III

9 0 00

III

Jesting Squaw’s Son’s arm was over his shoulder, his ears were full of the beat and uproar of music. He was a man among men, swinging with them, marking the rhythm, releasing his joy of living in ordered song.

“Nashdui bik’é dinni, eya-a, eyo-o⁠ ⁠…”

A late moon rose, cool and remote, dissociated. They brought another tree up to the bonfire, standing it on end a moment so that the hot light played on its dead branches; then they let it topple over and fall, sending up in its place a tree of moving sparks into the blackness.

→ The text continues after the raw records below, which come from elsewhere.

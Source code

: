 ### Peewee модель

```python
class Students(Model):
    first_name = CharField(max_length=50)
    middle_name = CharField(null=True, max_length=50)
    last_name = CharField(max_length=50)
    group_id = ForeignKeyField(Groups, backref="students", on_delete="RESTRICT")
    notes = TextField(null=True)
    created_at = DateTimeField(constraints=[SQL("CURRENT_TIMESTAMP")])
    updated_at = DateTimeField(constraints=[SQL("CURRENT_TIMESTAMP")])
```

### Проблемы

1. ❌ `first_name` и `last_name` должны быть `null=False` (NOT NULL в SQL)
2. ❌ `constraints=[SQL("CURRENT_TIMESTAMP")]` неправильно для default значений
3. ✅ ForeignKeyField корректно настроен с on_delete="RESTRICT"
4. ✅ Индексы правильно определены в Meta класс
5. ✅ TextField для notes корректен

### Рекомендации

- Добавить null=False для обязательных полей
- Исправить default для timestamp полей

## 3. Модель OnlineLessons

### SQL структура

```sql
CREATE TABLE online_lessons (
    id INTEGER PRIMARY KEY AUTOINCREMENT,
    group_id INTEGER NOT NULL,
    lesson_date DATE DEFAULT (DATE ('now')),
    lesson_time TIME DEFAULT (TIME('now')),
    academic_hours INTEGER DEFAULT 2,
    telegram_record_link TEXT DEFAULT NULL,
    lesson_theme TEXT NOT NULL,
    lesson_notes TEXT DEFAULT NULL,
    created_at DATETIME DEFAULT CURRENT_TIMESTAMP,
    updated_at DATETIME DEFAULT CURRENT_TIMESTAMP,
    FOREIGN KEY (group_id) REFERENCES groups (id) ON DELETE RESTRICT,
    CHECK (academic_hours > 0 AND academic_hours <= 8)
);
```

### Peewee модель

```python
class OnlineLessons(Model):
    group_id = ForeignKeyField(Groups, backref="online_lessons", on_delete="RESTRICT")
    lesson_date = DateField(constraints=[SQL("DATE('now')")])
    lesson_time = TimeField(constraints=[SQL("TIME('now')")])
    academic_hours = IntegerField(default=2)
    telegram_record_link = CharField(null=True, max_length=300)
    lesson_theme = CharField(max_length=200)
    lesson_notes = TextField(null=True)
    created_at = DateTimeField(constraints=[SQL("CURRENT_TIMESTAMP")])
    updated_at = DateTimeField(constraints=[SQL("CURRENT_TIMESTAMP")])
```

Night passed its middle and stood towards day. The girls moved off together in single file, blankets drawn over heads, worn out by the night of unremitting dancing. The older people fell rapidly away. Inert forms like mummies stretched out in their blankets by the embers of the feast fires. Most of the young men gave in, leaving about a hundred knotted in a mass, still hard at it. They surrounded the drummer, an older man, intently serious over drawing forth from a bit of hide stretched across the mouth of a jar rapidly succeeding beats that entered the veins and moved in the blood. He played with rhythm as some men play with design; now a quick succession of what seemed meaningless strokes hurried forward, now the beat stumbled, paused, caught up again and whirled away. Devotedly intent over his work, his long experience, his strength and skill expended themselves in quick, wise movements of the wrist, calling forth a summation of life from a piece of goatskin and a handful of baked clay, while younger men about him swayed and rocked in recurrent crescendos.

Night stood towards morning, now night grew old. Now the first white line was traced across the east far away, outlining distant cliffs. Now it was first light, and Dawn Boy was upon them. The drumming stopped; suddenly the desert was empty and vast. Young men, whose bodies felt like empty shells and whose heads still buzzed with songs, moved down to drink at the pool.

“Hayotlcatl Ashki, Natahni⁠ ⁠…”

Laughing Boy breathed his prayer to himself, feeling a moment of loneliness,

“Dawn Boy, Chief⁠ ⁠…”

He rolled up in his blanket. When he rode his horse in the races, people would see; he would ride past the people, back to T’o Tlakai, with all his winnings. That girl was strong for one who looked so slight. He would make a bracelet about her, thin silver, with stars surrounded by stone-knife-edge. His horse came to stand by him. He roused himself to look at it, struggled awake, and dragged out the corn from under his saddle.

He pulled his blanket over his head. All different things melted together into one conception of a night not like any other.